Among the many technical frameworks of big data, Spark has been widely recognized since its development. Hadoop and Spark can be said to be the mainstream choice of enterprise-level data platforms, based on different application scenarios, to build a big data system platform that meets the needs. Today we will talk about Spark, the core running process of Spark.
Spark computing mode
Spark is another generation of computing framework proposed after Hadoop. It also focuses on offline batch processing, but on the basis of Hadoop’s native computing engine MapReduce, it has achieved a performance increase of 10–100 times, thus surpassing the native MapReduce in the Hadoop ecosystem. , And gradually get reused.

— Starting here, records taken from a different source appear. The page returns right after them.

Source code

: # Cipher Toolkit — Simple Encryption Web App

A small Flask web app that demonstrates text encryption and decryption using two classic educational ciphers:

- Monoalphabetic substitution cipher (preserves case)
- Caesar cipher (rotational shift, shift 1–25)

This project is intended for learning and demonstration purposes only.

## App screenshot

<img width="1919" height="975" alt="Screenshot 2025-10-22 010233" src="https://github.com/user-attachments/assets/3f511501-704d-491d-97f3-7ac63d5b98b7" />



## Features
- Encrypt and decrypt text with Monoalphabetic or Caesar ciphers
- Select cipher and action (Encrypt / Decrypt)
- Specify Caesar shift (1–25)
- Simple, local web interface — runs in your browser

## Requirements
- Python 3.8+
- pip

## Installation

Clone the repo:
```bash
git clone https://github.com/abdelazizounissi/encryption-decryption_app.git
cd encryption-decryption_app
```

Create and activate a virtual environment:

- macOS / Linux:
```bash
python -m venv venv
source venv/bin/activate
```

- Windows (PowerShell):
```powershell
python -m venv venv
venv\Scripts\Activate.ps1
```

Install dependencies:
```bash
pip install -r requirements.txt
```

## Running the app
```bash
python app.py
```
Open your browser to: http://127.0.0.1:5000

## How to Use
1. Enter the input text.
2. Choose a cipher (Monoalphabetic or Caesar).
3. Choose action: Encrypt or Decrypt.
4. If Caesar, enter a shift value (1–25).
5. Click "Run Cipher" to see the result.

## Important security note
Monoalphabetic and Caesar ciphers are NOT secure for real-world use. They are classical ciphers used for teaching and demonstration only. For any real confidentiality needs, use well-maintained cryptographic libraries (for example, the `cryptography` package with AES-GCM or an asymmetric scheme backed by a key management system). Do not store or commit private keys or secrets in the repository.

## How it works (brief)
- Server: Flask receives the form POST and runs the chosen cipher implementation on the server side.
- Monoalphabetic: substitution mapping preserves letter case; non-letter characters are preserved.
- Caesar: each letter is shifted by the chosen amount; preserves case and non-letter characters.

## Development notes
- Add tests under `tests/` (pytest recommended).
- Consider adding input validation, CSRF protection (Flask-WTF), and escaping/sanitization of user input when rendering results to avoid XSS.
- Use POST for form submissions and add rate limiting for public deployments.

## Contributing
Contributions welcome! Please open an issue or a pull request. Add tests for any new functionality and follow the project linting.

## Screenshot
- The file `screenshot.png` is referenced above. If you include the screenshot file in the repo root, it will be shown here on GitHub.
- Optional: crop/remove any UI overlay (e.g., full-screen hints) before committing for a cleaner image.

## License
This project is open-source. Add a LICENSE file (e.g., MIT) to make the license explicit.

Spark inherits the characteristics of Hadoop MapReduce and is a typical Master/worker architecture. This architecture divides the computing tasks and then allocates them to multiple slaves, that is, Map. After the slaves have completed the tasks assigned to them, they are then summarized on the Master, that is, Reduce. This is the idea of MapReduce. .
Spark running process
Spark creates a Spark context on the Master. The purpose of creating a SparkContext is to prepare the running environment of the Spark application. In Spark, SparkContext is responsible for communicating with ClusterManager, applying for resources, assigning tasks, and monitoring.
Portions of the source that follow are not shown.